Cuando tenía dieciséis años, nuestro maestro del barrio, el hermano Jonas Ryser, convenció con éxito a Madre y a Papá de que sus cuatro hijos debían ser bautizados; y así, juntos, todos fuimos bautizados gracias a su diligente insistencia. Fui bautizado el 30 de noviembre de 1940 por mi buen amigo Foley C. Richards, confirmado al día siguiente por el hermano Ryser y recibido con calidez por nuestro maravilloso obispo, Sterling W. Sill.

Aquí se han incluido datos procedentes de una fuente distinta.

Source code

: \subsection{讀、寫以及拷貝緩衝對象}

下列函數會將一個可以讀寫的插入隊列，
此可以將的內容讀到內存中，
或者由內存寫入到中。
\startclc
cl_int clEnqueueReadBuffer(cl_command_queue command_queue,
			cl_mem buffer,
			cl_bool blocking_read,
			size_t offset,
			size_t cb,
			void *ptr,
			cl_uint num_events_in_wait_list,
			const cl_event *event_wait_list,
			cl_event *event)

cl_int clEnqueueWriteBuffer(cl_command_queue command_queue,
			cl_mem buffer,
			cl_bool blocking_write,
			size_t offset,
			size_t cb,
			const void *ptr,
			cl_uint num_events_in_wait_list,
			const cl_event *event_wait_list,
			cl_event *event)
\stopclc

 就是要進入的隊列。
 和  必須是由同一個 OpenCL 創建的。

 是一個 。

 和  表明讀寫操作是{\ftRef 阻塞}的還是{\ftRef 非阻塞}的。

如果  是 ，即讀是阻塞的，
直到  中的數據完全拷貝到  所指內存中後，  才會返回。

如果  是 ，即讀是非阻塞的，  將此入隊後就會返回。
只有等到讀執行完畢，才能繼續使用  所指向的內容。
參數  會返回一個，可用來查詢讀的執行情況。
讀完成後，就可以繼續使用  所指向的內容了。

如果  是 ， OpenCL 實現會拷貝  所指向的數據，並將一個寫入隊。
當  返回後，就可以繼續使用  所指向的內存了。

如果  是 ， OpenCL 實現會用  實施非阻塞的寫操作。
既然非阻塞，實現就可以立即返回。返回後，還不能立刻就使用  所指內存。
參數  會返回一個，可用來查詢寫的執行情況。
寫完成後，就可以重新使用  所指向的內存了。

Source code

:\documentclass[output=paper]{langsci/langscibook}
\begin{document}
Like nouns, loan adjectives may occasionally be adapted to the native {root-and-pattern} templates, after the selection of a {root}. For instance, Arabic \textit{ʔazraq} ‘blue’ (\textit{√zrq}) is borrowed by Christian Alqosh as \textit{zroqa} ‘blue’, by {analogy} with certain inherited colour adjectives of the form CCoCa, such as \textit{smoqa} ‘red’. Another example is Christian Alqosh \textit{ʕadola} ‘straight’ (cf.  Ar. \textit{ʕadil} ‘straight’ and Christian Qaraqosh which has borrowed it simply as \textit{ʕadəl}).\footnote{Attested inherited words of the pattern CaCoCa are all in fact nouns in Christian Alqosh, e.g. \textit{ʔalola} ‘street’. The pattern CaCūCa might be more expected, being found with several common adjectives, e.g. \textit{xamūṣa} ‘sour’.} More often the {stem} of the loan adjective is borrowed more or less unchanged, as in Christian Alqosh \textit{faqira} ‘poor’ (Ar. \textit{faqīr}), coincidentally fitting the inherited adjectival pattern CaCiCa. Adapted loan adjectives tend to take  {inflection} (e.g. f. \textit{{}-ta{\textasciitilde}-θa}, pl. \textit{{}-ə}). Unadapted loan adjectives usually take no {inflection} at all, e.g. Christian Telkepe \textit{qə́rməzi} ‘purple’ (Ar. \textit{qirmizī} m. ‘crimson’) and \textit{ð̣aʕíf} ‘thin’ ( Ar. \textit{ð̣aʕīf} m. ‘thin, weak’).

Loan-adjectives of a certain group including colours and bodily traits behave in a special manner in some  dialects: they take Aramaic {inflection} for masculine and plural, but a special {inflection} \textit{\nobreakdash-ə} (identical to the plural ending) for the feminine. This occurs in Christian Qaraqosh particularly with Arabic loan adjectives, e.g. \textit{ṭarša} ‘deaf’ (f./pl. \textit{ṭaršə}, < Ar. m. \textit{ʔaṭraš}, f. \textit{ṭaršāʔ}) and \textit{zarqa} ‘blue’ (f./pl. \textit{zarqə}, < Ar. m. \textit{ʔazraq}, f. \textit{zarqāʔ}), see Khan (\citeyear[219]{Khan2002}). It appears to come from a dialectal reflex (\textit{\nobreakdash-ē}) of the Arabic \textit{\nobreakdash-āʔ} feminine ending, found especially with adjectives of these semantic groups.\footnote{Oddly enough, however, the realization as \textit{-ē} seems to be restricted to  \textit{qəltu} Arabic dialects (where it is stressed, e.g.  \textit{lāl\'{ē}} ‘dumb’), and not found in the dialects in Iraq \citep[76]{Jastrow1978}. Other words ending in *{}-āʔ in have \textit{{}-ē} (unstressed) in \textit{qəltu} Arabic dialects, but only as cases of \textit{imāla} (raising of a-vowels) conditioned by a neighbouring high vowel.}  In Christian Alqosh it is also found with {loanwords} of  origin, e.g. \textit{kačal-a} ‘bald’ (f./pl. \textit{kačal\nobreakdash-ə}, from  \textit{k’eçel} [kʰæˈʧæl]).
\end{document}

Para entonces ya estábamos en un barrio diferente, pues el obispo Sill estaba comenzando la construcción del recién creado Barrio Garden Park, en la Yale Avenue 1150. Nosotros, los del quórum de presbíteros, jugamos un papel activo en el desarrollo del hermoso estanque que aún existe en esos terrenos, pues cavamos el canal y colocamos una base de cemento que, creo, ha resistido la prueba del tiempo durante todos estos años. Mi maestro más influyente en el Barrio Garden Park fue un joven misionero retornado de Holanda, Hoyt W. Brewster, quien realmente se preocupaba por nosotros. Él enseñaba nuestro quórum de presbíteros y nos entretenía con canciones que había aprendido en Holanda. Más importante aún, nos inspiraba con una fe y un testimonio que nunca antes había sentido de un maestro. La Escuela Dominical ahora era una experiencia feliz con Junius S. Romney como nuestro maestro. Siempre era tan considerado y tan amable, y ahora comencé a darme cuenta de cuánto significaban para mí el evangelio y sus enseñanzas. El obispo Sill me ordenó presbítero el 9 de noviembre de 1941. Fui ordenado élder por el obispo Joseph W. Bamrough el 30 de abril de 1944.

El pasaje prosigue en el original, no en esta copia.